I ran a simple aggregation query based on two low cardinality columns and aggregated two numeric columns in spark and Direct Lake.

durations = []
for t in list(final.name):
    start_time = time.time()
    df = (spark
            .read
            .format("delta")
            .load("Tables/"+t)
            .groupby(["l_returnflag","l_linestatus"])
            .sum("l_quantity","l_extendedprice")
            .collect()
            )

    duration = time.time()-start_time
    durations.append(math.ceil(duration))
    print(t,duration )    

final["spark_duration"] = durations

final

The lowest durations are highlighted in yellow in the table below. For Direct Lake, all DAX query runtimes are cold cache, meaning after each run I reframed the dataset manually to ensure it's hitting the cold cache.

Observations:

  • Dataflow Gen2 was the slowest for spark and Direct Lake. This was expected as DFg2 created one giant parquet file.

  • Except for DFg2, spark performance wasn't affected much for this query

  • DWH currently doesn't support Direct Lake and hence it was in Direct Query mode (47s). But this gives a good way to benchmark Direct Lake performance.

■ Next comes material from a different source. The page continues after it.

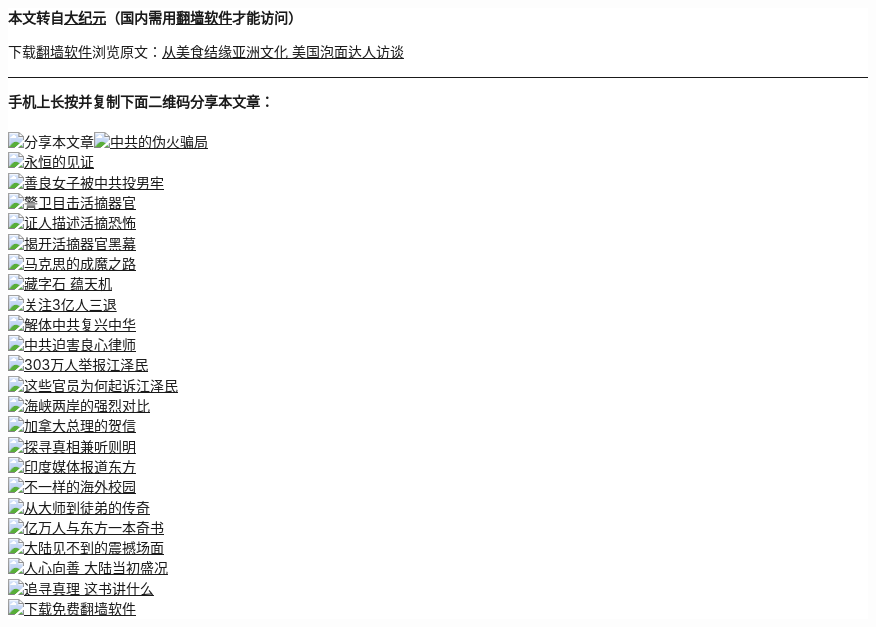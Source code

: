 <strong>本文转自<a href="https://www.epochtimes.com">大纪元</a>（国内需用<a href="https://github.com/bannedbook/fanqiang/wiki">翻墙软件</a>才能访问）</strong><p>下载<a href="https://github.com/bannedbook/fanqiang/wiki">翻墙软件</a>浏览原文：<a href="https://www.epochtimes.com/gb/15/5/11/n4431663.htm">从美食结缘亚洲文化 美国泡面达人访谈</a></p><hr>

<strong>手机上长按并复制下面二维码分享本文章：</strong><br><br><img src="http://d1p1.ip.zn2.us/v.php?action=qrcode&url=/gb/15/5/11/n4431663.md%231" title="分享本文章"></td><td VALIGN=TOP><a href="/gb/16/1/21/n4622075.md?dfh#1" target="_blank"><img src="https://raw.githubusercontent.com/mtxlr285/djy/master/gb/300/wei-f1.jpg" title="中共的伪火骗局"  alt="中共的伪火骗局"></a><br><a href="https://github.com/mtxlr285/www/blob/master/README.md?dfh#9" target="_blank"><img src="https://raw.githubusercontent.com/mtxlr285/djy/master/gb/300/yong-h.jpg" title="永恒的见证"  alt="永恒的见证"></a><br><a href="/gb/13/9/29/n3974789.md?dfh#1" target="_blank"><img src="https://raw.githubusercontent.com/mtxlr285/djy/master/gb/300/shang-lnz.jpg" title="善良女子被中共投男牢"  alt="善良女子被中共投男牢"></a><br><a href="/gb/16/3/16/n4663449.md?dfh#1" target="_blank"><img src="https://raw.githubusercontent.com/mtxlr285/djy/master/gb/300/huo-z3.jpg" title="警卫目击活摘器官"  alt="警卫目击活摘器官"></a><br><a href="/gb/16/8/7/n8177641.md?dfh#1" target="_blank"><img src="https://raw.githubusercontent.com/mtxlr285/djy/master/gb/300/huo-z4.jpg" title="证人描述活摘恐怖"  alt="证人描述活摘恐怖"></a><br><a href="/gb/10/4/19/n2881569.md?dfh#1" target="_blank"><img src="https://raw.githubusercontent.com/mtxlr285/djy/master/gb/300/huo-z1.jpg" title="揭开活摘器官黑幕"  alt="揭开活摘器官黑幕"></a><br><a href="/gb/10/11/7/n3077476.md?dfh#1" target="_blank"><img src="https://raw.githubusercontent.com/mtxlr285/djy/master/gb/300/ma-ks.jpg" title="马克思的成魔之路"  alt="马克思的成魔之路"></a><br><a href="/gb/14/6/9/n4173977.md?dfh#1" target="_blank"><img src="https://raw.githubusercontent.com/mtxlr285/djy/master/gb/300/chang-zs.jpg" title="藏字石 蕴天机"  alt="藏字石 蕴天机"></a><br><a href="/gb/18/5/10/n10381511.md?dfh#1" target="_blank"><img src="https://raw.githubusercontent.com/mtxlr285/djy/master/gb/300/st1.jpg" title="关注3亿人三退"  alt="关注3亿人三退"></a><br><a href="/gb/18/3/21/n10237682.md?dfh#1" target="_blank"><img src="https://raw.githubusercontent.com/mtxlr285/djy/master/gb/300/jie-t.jpg" title="解体中共复兴中华"  alt="解体中共复兴中华"></a><br><a href="/gb/9/2/9/n2422991.md?dfh#1" target="_blank"><img src="https://raw.githubusercontent.com/mtxlr285/djy/master/gb/300/gao-zs.jpg" title="中共迫害良心律师"  alt="中共迫害良心律师"></a><br><a href="/gb/18/12/9/n10900044.md?dfh#1" target="_blank"><img src="https://raw.githubusercontent.com/mtxlr285/djy/master/gb/300/sj1.jpg" title="303万人举报江泽民"  alt="303万人举报江泽民"></a><br><a href="/gb/18/8/28/n10672014.md?dfh#1" target="_blank"><img src="https://raw.githubusercontent.com/mtxlr285/djy/master/gb/300/sj2.jpg" title="这些官员为何起诉江泽民"  alt="这些官员为何起诉江泽民"></a><br><a href="/gb/8/12/18/n2367165.md?dfh#1" target="_blank"><img src="https://raw.githubusercontent.com/mtxlr285/djy/master/gb/300/liangan.jpg" title="海峡两岸的强烈对比"  alt="海峡两岸的强烈对比"></a><br><a href="/gb/15/12/10/n4593139.md?dfh#1" target="_blank"><img src="https://raw.githubusercontent.com/mtxlr285/djy/master/gb/300/jia-ndzl.jpg" title="加拿大总理的贺信"  alt="加拿大总理的贺信"></a><br><a href="/gb/11/6/17/n3289382.md?dfh#1" target="_blank"><img src="https://raw.githubusercontent.com/mtxlr285/djy/master/gb/300/xiao-wd.jpg" title="探寻真相兼听则明"  alt="探寻真相兼听则明"></a><br><a href="/gb/18/10/27/n10812623.md?dfh#1" target="_blank"><img src="https://raw.githubusercontent.com/mtxlr285/djy/master/gb/300/yindu.jpg" title="印度媒体报道东方"  alt="印度媒体报道东方"></a><br><a href="/gb/18/6/9/n10469652.md?dfh#1" target="_blank"><img src="https://raw.githubusercontent.com/mtxlr285/djy/master/gb/300/xie-j.jpg" title="不一样的海外校园"  alt="不一样的海外校园"></a><br><a href="/gb/7/4/5/n1669415.md?dfh#1" target="_blank"><img src="https://raw.githubusercontent.com/mtxlr285/djy/master/gb/300/li-up.jpg" title="从大师到徒弟的传奇"  alt="从大师到徒弟的传奇"></a><br><a href="/gb/17/5/26/n9191512.md?dfh#1" target="_blank"><img src="https://raw.githubusercontent.com/mtxlr285/djy/master/gb/300/zfl2.jpg" title="亿万人与东方一本奇书"  alt="亿万人与东方一本奇书"></a><br><a href="/gb/13/11/27/n4020290.md?dfh#1" target="_blank"><img src="https://raw.githubusercontent.com/mtxlr285/djy/master/gb/300/zhen-h.jpg" title="大陆见不到的震撼场面"  alt="大陆见不到的震撼场面"></a><br><a href="/gb/15/7/17/n4482910.md?dfh#1" target="_blank"><img src="https://raw.githubusercontent.com/mtxlr285/djy/master/gb/300/dalu-sk.jpg" title="人心向善 大陆当初盛况"  alt="人心向善 大陆当初盛况"></a><br><a href="/gb/19/1/5/n10955468.md?dfh#1" target="_blank"><img src="https://raw.githubusercontent.com/mtxlr285/djy/master/gb/300/zfl1.jpg" title="追寻真理 这书讲什么"  alt="追寻真理 这书讲什么"></a><br><a href="https://github.com/bannedbook/fanqiang/wiki" target="_blank"><img src="https://raw.githubusercontent.com/mtxlr285/djy/master/gb/300/fq1.jpg" title="下载免费翻墙软件"  alt="下载免费翻墙软件"></a><br></td></tr></table>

  • All spark created tables ran faster than Direct Query. Delta table created with OPTIMIZE ran the fastest, even faster than the other two spark tables. I am not sure if my tests are wrong, data is not conducive for optimizeWrite or optimizeWrite isn't working as expected.

  • Delta size and structure matter for Direct Lake performance. I don't know what and how to optimize but that's what oprimizeWrite was supposed to provide. More tests on diverse datasets will be needed to understand the implications of Delta table structure on Direct Lake performance.

  • Definitely pay extra attention to Delta tables created with DFg2 while it is still in development.

  • I should mention that I also compared warm cache performance and as expected there was no difference in performance. After caching the data in memory, the same queries returned the data in ~300ms, giving import-like performance.

  • Note that all the Delta tables were V-Order optimized (except for DWH which doesn't show V-order in the logs).

Conclusion & Thoughts

I hate to generalize based on a limited set of tests and especially while Fabric is still in development but for my dataset, the queries I ran and the configurations I considered, spark created Delta tables were most optimal for Direct Lake performance. Optimize the Delta tables with OPTIMIZE and do not rely on optimizeWrite alone at this point. Avoid Dataflow Gen2 for performance comparisons, while it is still in development. Certainly test, experiment with DFg2 but be aware that Delta tables may not be optimal. While spark query performance is not affected much by the underlying Delta table, Direct Lake performance is certainly influenced by it. Not all Delta tables are created equally in Fabric.

I will run these tests again every few weeks to check how Fabric changes and improves. Let me know your thoughts, and any additional tests/configurations I should consider.